The Knack - Get The Knack - 1979
Yeah, yeah. I know. "I've heard 'My Sharona'. I know THAT band.
Are you sure?
The opening track, "Let Me Out", really sets the tone for the whole experience that is The Knack's debut record. The pure energy of that 2:22 song is enough to draw you in and lets the listener know that this group is tighter than....well...think about something that's really tight and this group is about that snug.
Falling right into "Your Number or Your Name", a track that straddles the balance between The Beatles and Glam rock, the pure power doesn't let up. It's melodic as hell and a real showcase for Bruce Gary's drum fills.

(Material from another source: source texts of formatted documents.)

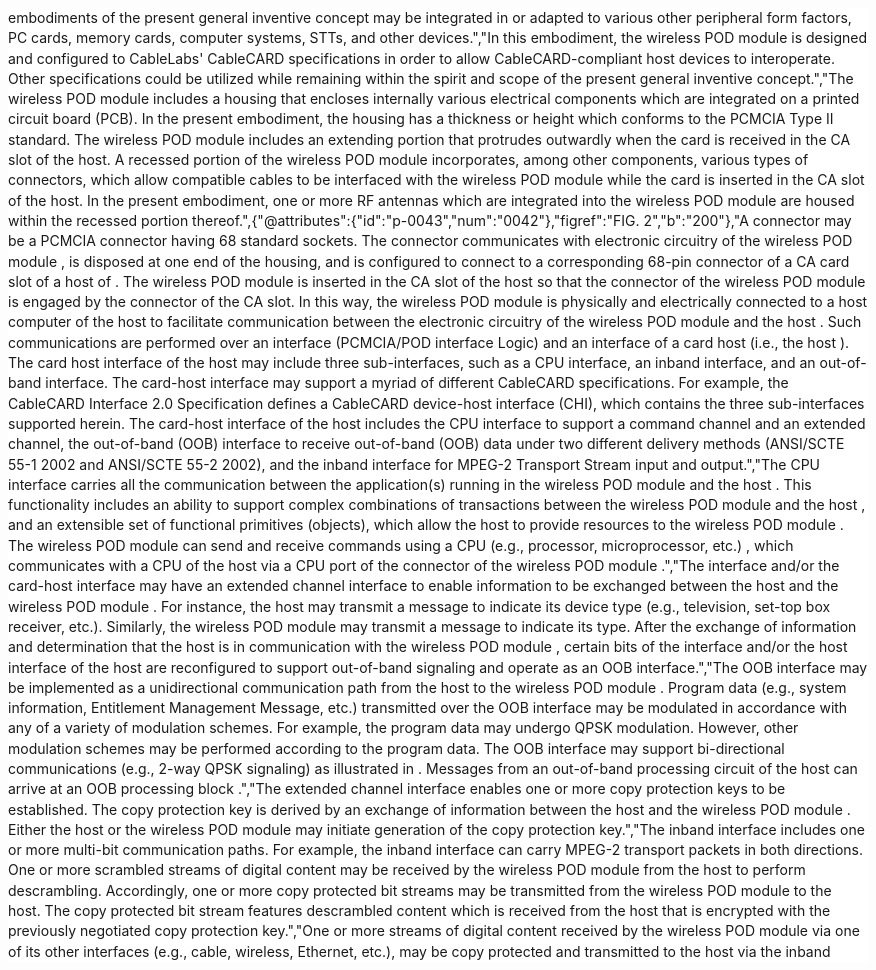 embodiments of the present general inventive concept may be integrated in or adapted to various other peripheral form factors, PC cards, memory cards, computer systems, STTs, and other devices.","In this embodiment, the wireless POD module  is designed and configured to CableLabs' CableCARD specifications in order to allow CableCARD-compliant host devices to interoperate. Other specifications could be utilized while remaining within the spirit and scope of the present general inventive concept.","The wireless POD module  includes a housing that encloses internally various electrical components which are integrated on a printed circuit board (PCB). In the present embodiment, the housing has a thickness or height which conforms to the PCMCIA Type II standard. The wireless POD module  includes an extending portion that protrudes outwardly when the card is received in the CA slot of the host. A recessed portion of the wireless POD module  incorporates, among other components, various types of connectors, which allow compatible cables to be interfaced with the wireless POD module  while the card is inserted in the CA slot of the host. In the present embodiment, one or more RF antennas which are integrated into the wireless POD module  are housed within the recessed portion thereof.",{"@attributes":{"id":"p-0043","num":"0042"},"figref":"FIG. 2","b":"200"},"A connector  may be a PCMCIA connector having 68 standard sockets. The connector  communicates with electronic circuitry of the wireless POD module , is disposed at one end of the housing, and is configured to connect to a corresponding 68-pin connector of a CA card slot of a host  of . The wireless POD module  is inserted in the CA slot of the host  so that the connector  of the wireless POD module  is engaged by the connector of the CA slot. In this way, the wireless POD module  is physically and electrically connected to a host computer of the host  to facilitate communication between the electronic circuitry of the wireless POD module  and the host . Such communications are performed over an interface (PCMCIA\/POD interface Logic)  and an interface of a card host (i.e., the host ). The card host interface of the host  may include three sub-interfaces, such as a CPU interface, an inband interface, and an out-of-band interface. The card-host interface may support a myriad of different CableCARD specifications. For example, the CableCARD Interface 2.0 Specification defines a CableCARD device-host interface (CHI), which contains the three sub-interfaces supported herein. The card-host interface of the host  includes the CPU interface to support a command channel and an extended channel, the out-of-band (OOB) interface to receive out-of-band (OOB) data under two different delivery methods (ANSI\/SCTE 55-1 2002 and ANSI\/SCTE 55-2 2002), and the inband interface for MPEG-2 Transport Stream input and output.","The CPU interface carries all the communication between the application(s) running in the wireless POD module  and the host . This functionality includes an ability to support complex combinations of transactions between the wireless POD module  and the host , and an extensible set of functional primitives (objects), which allow the host  to provide resources to the wireless POD module . The wireless POD module  can send and receive commands using a CPU (e.g., processor, microprocessor, etc.) , which communicates with a CPU  of the host  via a CPU port of the connector  of the wireless POD module .","The interface  and\/or the card-host interface may have an extended channel interface to enable information to be exchanged between the host  and the wireless POD module . For instance, the host  may transmit a message to indicate its device type (e.g., television, set-top box receiver, etc.). Similarly, the wireless POD module  may transmit a message to indicate its type. After the exchange of information and determination that the host  is in communication with the wireless POD module , certain bits of the interface  and\/or the host interface of the host  are reconfigured to support out-of-band signaling and operate as an OOB interface.","The OOB interface may be implemented as a unidirectional communication path from the host  to the wireless POD module . Program data (e.g., system information, Entitlement Management Message, etc.) transmitted over the OOB interface may be modulated in accordance with any of a variety of modulation schemes. For example, the program data may undergo QPSK modulation. However, other modulation schemes may be performed according to the program data. The OOB interface may support bi-directional communications (e.g., 2-way QPSK signaling) as illustrated in . Messages from an out-of-band processing circuit of the host  can arrive at an OOB processing block .","The extended channel interface enables one or more copy protection keys to be established. The copy protection key is derived by an exchange of information between the host  and the wireless POD module . Either the host  or the wireless POD module  may initiate generation of the copy protection key.","The inband interface includes one or more multi-bit communication paths. For example, the inband interface can carry MPEG-2 transport packets in both directions. One or more scrambled streams of digital content may be received by the wireless POD module  from the host to perform descrambling. Accordingly, one or more copy protected bit streams may be transmitted from the wireless POD module  to the host. The copy protected bit stream features descrambled content which is received from the host that is encrypted with the previously negotiated copy protection key.","One or more streams of digital content received by the wireless POD module  via one of its other interfaces (e.g., cable, wireless, Ethernet, etc.), may be copy protected and transmitted to the host via the inband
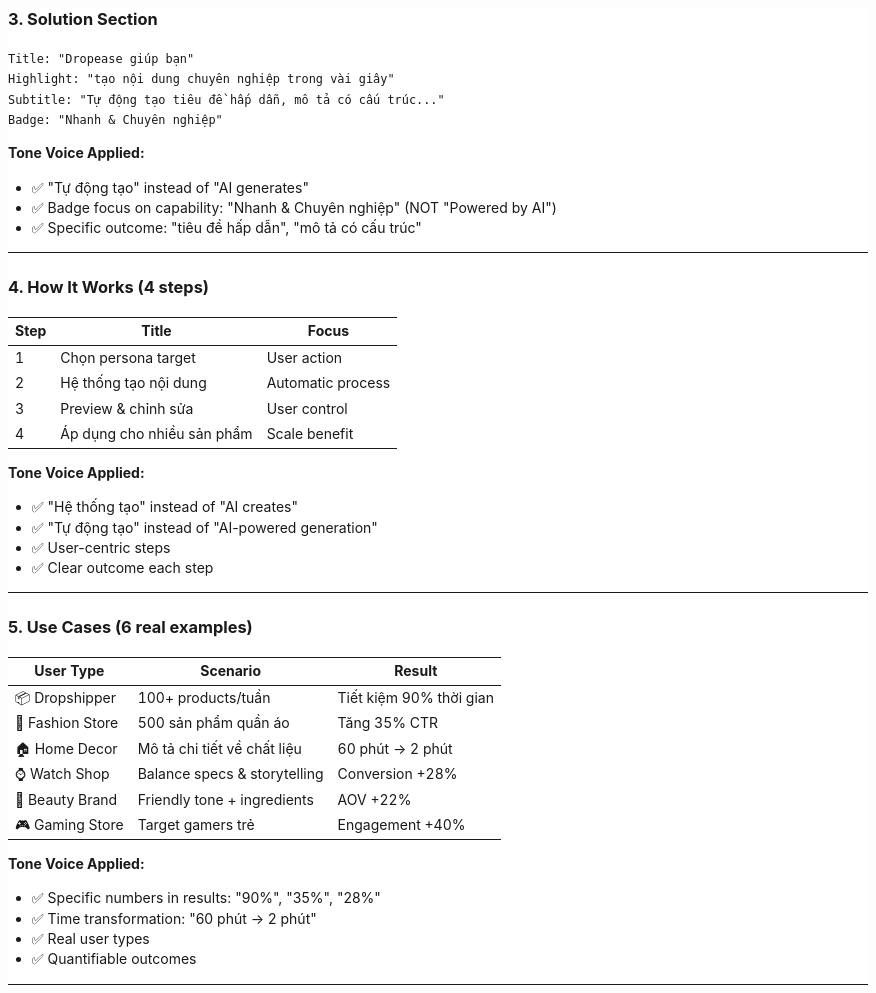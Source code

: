 ### 3. **Solution Section**

```
Title: "Dropease giúp bạn"
Highlight: "tạo nội dung chuyên nghiệp trong vài giây"
Subtitle: "Tự động tạo tiêu đề hấp dẫn, mô tả có cấu trúc..."
Badge: "Nhanh & Chuyên nghiệp"
```

**Tone Voice Applied:**
- ✅ "Tự động tạo" instead of "AI generates"
- ✅ Badge focus on capability: "Nhanh & Chuyên nghiệp" (NOT "Powered by AI")
- ✅ Specific outcome: "tiêu đề hấp dẫn", "mô tả có cấu trúc"

---

### 4. **How It Works** (4 steps)

| Step | Title | Focus |
|------|-------|-------|
| 1 | Chọn persona target | User action |
| 2 | Hệ thống tạo nội dung | Automatic process |
| 3 | Preview & chỉnh sửa | User control |
| 4 | Áp dụng cho nhiều sản phẩm | Scale benefit |

**Tone Voice Applied:**
- ✅ "Hệ thống tạo" instead of "AI creates"
- ✅ "Tự động tạo" instead of "AI-powered generation"
- ✅ User-centric steps
- ✅ Clear outcome each step

---

### 5. **Use Cases** (6 real examples)

| User Type | Scenario | Result |
|-----------|----------|--------|
| 📦 Dropshipper | 100+ products/tuần | Tiết kiệm 90% thời gian |
| 👔 Fashion Store | 500 sản phẩm quần áo | Tăng 35% CTR |
| 🏠 Home Decor | Mô tả chi tiết về chất liệu | 60 phút → 2 phút |
| ⌚ Watch Shop | Balance specs & storytelling | Conversion +28% |
| 💄 Beauty Brand | Friendly tone + ingredients | AOV +22% |
| 🎮 Gaming Store | Target gamers trẻ | Engagement +40% |

**Tone Voice Applied:**
- ✅ Specific numbers in results: "90%", "35%", "28%"
- ✅ Time transformation: "60 phút → 2 phút"
- ✅ Real user types
- ✅ Quantifiable outcomes

---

In truth, "My Sharona" is maybe the 3rd or 4th best track on this record. Sure, it was the monster hit, but, next to "Good Girls Don't", "Let Me Out", "Oh Tara" or what, with the Joe Jackson-sounding "She's so Selfish, the latter days Beatles sounding (Or is that Cheap Trick I'm hearing in there?) "Maybe Tonight" and "Your Number...", we just call "Side One".
Side Two opens with the era-defining Sharona. And if that was all it had to offer, dayenu. But, it follows with a Buddy Holly cover, "Heartbeat", a perfect harkening to the roots of rock and roll, establishing The Knack as heir apparents. If that wasn't enough, the weird-o, New Wave deep track, "Siamese Twins (The Monkey and Me), solidifies the album as not just a series of hook laden singles. It's an album of hook laden SONGS.
The requisite ballad, "Lucinda" is buried so deep into this album that its easy to forgive because the album picks right up with "That's What the Little Girls Do", which, with the lyrics in "Sharon" and the sexual content of "Good Girls Don't" and the general content of "Frustrated, speak directly to the 14 year old listening to this album...yeah...it's the soundtrack to male-adolescent frustration/puberty.
I have a special affection for this record for many reasons. One of them is that it was produced by one of the architects of Glam Rock. Mike Chapman was one half of the svengali writing duo of Chinn/Chapman who gave us all of the early Sweet hits. His finger is all over the great tracks of the 70s and this is only the second greatest offerings of his from that decade, the other being Blondie's Parallel Lines.
I love this record. I love the immediacy. I love the frustration. The sex. The calamity. The pent-upness.
It's sublime.
Grade: A+
ASide: My Sharona, Good Girls Don't
BlindSide: Let Me Out, Oh Tara, She's So Selfish, That's What the Little Girls Do, Frustrated.